Come detto la squadra è stata assemblata con mille difficoltà ma va sottolineata la bravura di Bolshakov e del principale assistente Marco Sodini di aver portato avanti un lavoro ammirevole. L'unico reduce della scorsa stagione è Salvatore Parrillo, playmaker di 25 anni che è entrato nel cuore del pubblico per la sua stoica resistenza nonostante tutto quello che è accaduto in questi mesi. Al suo fianco la colonia italiana vanta un centro importante come Andrea Crosariol, un lungo come Giacomo Maspero e gli esterni David Cournooh, che sta recuperando da un infortunio, e Davide Raucci, reduce da un paio di stagioni positive con la Fortitudo Bologna. L'ultima aggiunta è Maurizio Tassone, play-guardia del 1990 che vanta una lunga esperienza nelle minors tra Edimes Pavia e PMS Moncalieri.
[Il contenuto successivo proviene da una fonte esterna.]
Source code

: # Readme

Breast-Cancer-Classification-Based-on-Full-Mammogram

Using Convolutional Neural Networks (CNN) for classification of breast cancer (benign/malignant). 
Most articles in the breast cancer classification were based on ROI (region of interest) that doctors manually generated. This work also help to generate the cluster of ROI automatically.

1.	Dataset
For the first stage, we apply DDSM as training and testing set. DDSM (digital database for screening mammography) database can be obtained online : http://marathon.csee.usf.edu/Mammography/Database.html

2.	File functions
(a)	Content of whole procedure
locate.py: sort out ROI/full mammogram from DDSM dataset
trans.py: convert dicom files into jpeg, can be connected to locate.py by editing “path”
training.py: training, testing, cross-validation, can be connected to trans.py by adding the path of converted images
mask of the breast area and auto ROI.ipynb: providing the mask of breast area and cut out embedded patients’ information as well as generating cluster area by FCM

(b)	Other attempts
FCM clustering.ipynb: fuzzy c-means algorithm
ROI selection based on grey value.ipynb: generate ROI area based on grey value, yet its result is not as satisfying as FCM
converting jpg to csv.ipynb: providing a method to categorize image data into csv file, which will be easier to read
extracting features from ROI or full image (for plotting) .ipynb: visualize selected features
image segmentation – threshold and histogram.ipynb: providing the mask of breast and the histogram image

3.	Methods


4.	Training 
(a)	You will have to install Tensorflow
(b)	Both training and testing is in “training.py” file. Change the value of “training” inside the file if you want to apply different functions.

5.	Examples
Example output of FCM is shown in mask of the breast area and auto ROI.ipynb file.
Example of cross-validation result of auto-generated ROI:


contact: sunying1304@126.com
Folta la rappresentanza americana nel roster, senza contare chi ha giocato un paio di gare, come Cleveland Thomas, e chi è passato solo per dare un'occhiata all'ambiente, come l'ex Knicks Cleanthony Early. In primis Christian Burns, l'energica ala con passaporto italiano ex Leonessa Brescia che ha disputato un positivo europeo con la nazionale di Ettore Messina: sarà suo il compito di portare grinta ed energia in campo. Nel backcourt Jamie Smith, ex Khimik con cui è stato secondo marcatore della Fiba Champions League, Randy Culpepper, proveniente dal Best Balikesir e capocannoniere in Eurocup nel 2015 a oltre 19 punti di media col Red October Volgograd, e Jeremy Chappell, guardia di 30 anni ex Banvit cui è stata affidata la fascia di capitano.
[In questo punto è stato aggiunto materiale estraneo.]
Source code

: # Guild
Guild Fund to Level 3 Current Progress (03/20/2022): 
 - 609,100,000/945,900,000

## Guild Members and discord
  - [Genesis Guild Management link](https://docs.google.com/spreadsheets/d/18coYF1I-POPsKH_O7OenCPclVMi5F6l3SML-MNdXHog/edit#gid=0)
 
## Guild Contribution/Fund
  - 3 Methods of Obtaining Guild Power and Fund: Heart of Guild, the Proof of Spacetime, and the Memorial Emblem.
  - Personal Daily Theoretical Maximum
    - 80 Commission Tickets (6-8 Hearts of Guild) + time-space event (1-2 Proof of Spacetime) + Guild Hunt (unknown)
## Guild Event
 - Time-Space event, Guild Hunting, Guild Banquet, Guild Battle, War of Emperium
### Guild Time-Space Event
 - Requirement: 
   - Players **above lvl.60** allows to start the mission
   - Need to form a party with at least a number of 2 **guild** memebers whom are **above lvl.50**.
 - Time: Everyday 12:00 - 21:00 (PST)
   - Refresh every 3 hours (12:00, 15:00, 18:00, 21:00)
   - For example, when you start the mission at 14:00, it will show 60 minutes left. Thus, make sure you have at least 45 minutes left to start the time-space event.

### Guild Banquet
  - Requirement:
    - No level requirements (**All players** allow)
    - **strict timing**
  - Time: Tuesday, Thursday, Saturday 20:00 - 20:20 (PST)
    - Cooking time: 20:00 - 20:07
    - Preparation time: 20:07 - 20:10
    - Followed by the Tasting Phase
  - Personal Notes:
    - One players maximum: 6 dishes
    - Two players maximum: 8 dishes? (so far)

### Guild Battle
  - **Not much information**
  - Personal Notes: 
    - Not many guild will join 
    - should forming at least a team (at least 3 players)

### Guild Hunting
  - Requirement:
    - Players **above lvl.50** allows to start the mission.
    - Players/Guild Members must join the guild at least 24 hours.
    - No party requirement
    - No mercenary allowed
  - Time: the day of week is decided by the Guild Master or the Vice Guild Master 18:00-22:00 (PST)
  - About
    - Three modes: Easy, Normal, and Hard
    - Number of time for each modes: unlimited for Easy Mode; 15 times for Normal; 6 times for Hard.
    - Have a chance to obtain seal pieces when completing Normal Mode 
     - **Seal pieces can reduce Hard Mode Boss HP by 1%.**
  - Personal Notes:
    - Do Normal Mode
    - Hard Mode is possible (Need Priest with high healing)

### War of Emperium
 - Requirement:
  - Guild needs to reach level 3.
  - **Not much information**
Porterà atletismo ed energia Michael Qualls, esterno alla seconda esperienza in Europa dopo quella in Israele con l'Hapoel Gilboa mentre grande riferimento, in campo ma anche nello spogliatoio, sarà certamente Charles Thomas, ala-pivot prossimo ai 32 anni che vanta una lunghissima esperienza internazionale (viene dal Maccabi Rishnon in Israele) ed è in grado di produrre punti in tanti modi oltre a recuperare rimbalzi e distribuire assist.

Nulla è garantito in questa stagione per la Red October Cantù ma già esserci e iniziare il campionato è un passo importante, tutt'altro che scontato un paio di mesi fa. Ora tocca ai giocatori dare il massimo e fare la miglior stagione, strappando la salvezza prima possibile.